- _TASK TO CARRY OUT_: Return each line of the data below that contains the string "begin".

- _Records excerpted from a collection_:
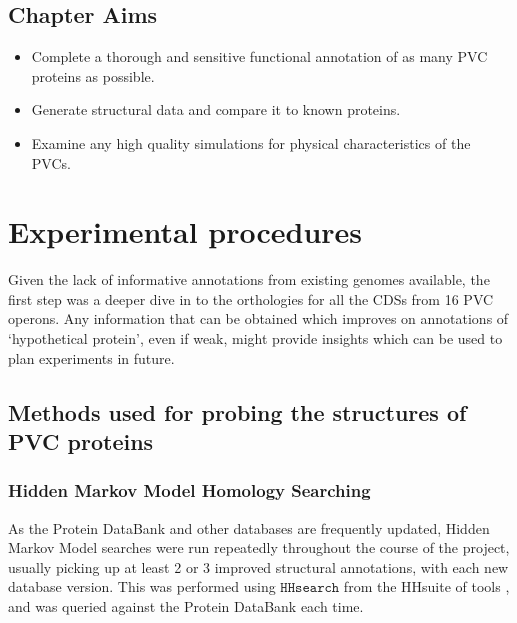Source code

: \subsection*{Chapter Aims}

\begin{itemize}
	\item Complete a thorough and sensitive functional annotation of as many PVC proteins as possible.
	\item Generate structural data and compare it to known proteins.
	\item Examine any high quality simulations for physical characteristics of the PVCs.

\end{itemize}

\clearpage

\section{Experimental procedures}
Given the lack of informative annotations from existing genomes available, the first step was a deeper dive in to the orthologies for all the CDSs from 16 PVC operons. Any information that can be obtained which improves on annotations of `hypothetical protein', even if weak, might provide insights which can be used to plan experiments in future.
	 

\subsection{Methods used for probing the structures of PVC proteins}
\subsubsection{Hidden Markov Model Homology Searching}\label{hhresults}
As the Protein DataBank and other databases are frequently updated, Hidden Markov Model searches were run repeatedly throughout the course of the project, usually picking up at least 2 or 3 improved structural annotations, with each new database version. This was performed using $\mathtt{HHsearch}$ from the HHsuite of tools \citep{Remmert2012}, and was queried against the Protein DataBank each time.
--
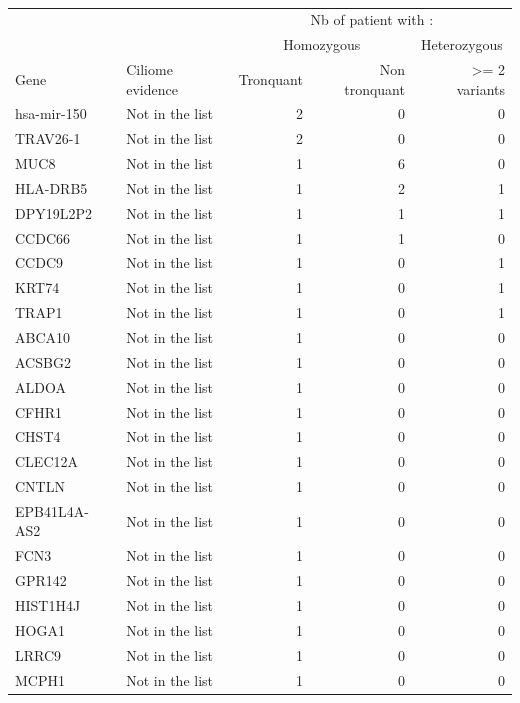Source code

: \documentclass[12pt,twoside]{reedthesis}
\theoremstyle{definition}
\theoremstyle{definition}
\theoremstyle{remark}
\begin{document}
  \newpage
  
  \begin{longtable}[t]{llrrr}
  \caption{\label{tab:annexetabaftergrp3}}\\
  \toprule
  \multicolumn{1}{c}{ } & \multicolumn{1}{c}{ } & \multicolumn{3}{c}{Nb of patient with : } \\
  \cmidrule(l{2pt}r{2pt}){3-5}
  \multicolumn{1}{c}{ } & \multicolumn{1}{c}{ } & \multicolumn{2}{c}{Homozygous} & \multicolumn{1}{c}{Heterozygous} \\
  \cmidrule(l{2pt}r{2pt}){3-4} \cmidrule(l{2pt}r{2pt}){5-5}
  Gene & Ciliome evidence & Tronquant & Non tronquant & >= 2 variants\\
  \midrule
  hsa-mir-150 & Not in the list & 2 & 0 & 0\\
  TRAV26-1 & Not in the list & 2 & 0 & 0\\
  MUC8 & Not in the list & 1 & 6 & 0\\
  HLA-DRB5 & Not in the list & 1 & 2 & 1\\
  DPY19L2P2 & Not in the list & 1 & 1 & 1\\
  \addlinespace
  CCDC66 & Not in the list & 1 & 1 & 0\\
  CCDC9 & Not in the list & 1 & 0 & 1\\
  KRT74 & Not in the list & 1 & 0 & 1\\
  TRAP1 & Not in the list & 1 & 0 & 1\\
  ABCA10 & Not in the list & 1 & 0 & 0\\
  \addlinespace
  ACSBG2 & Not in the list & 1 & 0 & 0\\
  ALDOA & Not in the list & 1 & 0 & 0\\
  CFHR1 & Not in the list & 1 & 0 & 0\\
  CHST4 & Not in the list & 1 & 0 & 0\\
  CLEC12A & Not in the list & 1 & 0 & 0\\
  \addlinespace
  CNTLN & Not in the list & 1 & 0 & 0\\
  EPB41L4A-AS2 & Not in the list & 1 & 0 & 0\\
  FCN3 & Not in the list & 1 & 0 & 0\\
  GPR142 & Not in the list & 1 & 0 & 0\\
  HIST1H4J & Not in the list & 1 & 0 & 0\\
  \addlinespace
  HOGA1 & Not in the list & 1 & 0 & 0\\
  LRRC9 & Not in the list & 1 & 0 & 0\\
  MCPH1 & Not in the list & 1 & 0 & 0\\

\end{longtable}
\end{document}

- _ANSWER SPACE_:
\begin{itemize}
\begin{document}
  \begin{longtable}[t]{llrrr}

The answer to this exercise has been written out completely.